グーグル、フェイスブック、アップルなども一連の情報収集に関与していたらしく世界的な批判の声があがっています。

そして16日のニュースでは、英国政府の情報機関が2009年のG20首脳会談で各国政府高官の電話やメールを傍受していたことが暴露されました。なんと、政府間の通信傍受のためにわざわざニセのインターネットカフェをこしらえていたという話もあります。

情報機関は「国内外の情報を収集・分析し、政府に報告することで政策立案に資する国家機関」だそうです。
日本では公安警察や自衛隊などの一部にそれに似た機関がありますが、米国のNSAやCIAほどの本格的な機関ではないようです(たぶん)。

戦前には陸軍に特務機関という組織がありまして、ロシア革命を扇動した明石元ニ郎や、インド独立運動に関与した岩畔機関などは有名ですが、現在ではどうなのでしょう。

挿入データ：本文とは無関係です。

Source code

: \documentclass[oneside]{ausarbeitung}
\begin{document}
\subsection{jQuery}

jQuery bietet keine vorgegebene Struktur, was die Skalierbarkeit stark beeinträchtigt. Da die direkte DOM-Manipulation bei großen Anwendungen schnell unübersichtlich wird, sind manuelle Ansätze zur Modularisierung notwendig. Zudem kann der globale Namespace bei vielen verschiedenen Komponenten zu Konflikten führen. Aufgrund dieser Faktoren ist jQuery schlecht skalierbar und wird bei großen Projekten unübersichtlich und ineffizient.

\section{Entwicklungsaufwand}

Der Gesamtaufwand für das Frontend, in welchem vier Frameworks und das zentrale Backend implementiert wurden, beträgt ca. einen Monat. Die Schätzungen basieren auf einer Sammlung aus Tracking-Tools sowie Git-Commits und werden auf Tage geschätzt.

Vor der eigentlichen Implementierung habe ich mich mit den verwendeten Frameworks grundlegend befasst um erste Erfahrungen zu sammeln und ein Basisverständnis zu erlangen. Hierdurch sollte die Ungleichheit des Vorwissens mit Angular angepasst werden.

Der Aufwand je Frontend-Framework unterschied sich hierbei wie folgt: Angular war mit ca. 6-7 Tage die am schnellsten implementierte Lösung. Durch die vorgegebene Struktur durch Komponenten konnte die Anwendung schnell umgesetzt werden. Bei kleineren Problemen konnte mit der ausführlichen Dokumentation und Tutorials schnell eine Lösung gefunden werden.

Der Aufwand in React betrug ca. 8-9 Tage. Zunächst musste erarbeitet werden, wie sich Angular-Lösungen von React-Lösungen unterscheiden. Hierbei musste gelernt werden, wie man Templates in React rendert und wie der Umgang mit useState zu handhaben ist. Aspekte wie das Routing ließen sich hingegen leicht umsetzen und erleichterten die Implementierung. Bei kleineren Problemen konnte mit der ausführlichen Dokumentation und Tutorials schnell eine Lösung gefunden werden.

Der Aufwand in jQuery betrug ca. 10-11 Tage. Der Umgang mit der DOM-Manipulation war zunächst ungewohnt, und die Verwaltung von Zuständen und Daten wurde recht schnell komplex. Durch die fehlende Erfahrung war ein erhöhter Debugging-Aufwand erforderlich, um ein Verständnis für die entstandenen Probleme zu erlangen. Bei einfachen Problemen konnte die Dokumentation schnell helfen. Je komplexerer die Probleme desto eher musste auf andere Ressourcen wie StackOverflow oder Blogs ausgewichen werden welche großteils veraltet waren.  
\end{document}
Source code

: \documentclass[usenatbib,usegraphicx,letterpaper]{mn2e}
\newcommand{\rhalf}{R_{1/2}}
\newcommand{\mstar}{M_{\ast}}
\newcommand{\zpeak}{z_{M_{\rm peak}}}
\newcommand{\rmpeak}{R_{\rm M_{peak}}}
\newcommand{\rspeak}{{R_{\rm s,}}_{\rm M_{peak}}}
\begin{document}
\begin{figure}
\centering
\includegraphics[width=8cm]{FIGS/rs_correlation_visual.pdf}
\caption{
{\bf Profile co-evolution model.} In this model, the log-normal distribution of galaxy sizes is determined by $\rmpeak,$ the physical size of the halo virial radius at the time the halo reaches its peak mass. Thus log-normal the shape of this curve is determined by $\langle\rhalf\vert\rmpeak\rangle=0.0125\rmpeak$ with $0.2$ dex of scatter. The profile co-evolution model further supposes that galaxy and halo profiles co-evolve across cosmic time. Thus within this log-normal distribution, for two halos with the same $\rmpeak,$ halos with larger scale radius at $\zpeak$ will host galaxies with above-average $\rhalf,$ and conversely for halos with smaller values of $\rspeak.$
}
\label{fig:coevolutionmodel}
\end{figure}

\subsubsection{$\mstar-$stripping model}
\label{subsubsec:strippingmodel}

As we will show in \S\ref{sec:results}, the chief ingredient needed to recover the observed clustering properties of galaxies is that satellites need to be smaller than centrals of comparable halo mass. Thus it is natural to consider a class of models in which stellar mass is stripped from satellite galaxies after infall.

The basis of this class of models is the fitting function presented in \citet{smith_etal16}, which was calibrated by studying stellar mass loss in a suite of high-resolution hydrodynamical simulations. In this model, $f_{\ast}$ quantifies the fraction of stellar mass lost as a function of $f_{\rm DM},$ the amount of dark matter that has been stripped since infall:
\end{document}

一昔前は、スパイ、つまり人を使って情報を収集する方法が一般的でした。
ソ連のスパイとして日本で活躍したリヒャルト・ゾルゲは有名です。
日米開戦前、日本がソ連に侵攻する意図が無いことをスターリンに報告したことが、その後の独ソ戦の行方と世界の歴史に影響を及ぼしたと言われます。
 
しかし最近ではスパイよりもITを駆使した手法が強化されていたようです。
今日のニュースでは「市民の電話や電子メールなどの情報収集活動を通じて50件以上のテロを未然に防いだ」とNSAの当局者が証言したということです。
その背景として、世界のネット通信の8割が米国の情報機関によって収集分析されているという話もあります。
 
情報を盗むことは、他国より優位に立つために重要な手段です。
しかし、方法によっては国際的な信用を損なうことになります。
そこまでしなければならないほどに、現在でも国家間の駆け引きは厳しいのだということは言えるでしょう。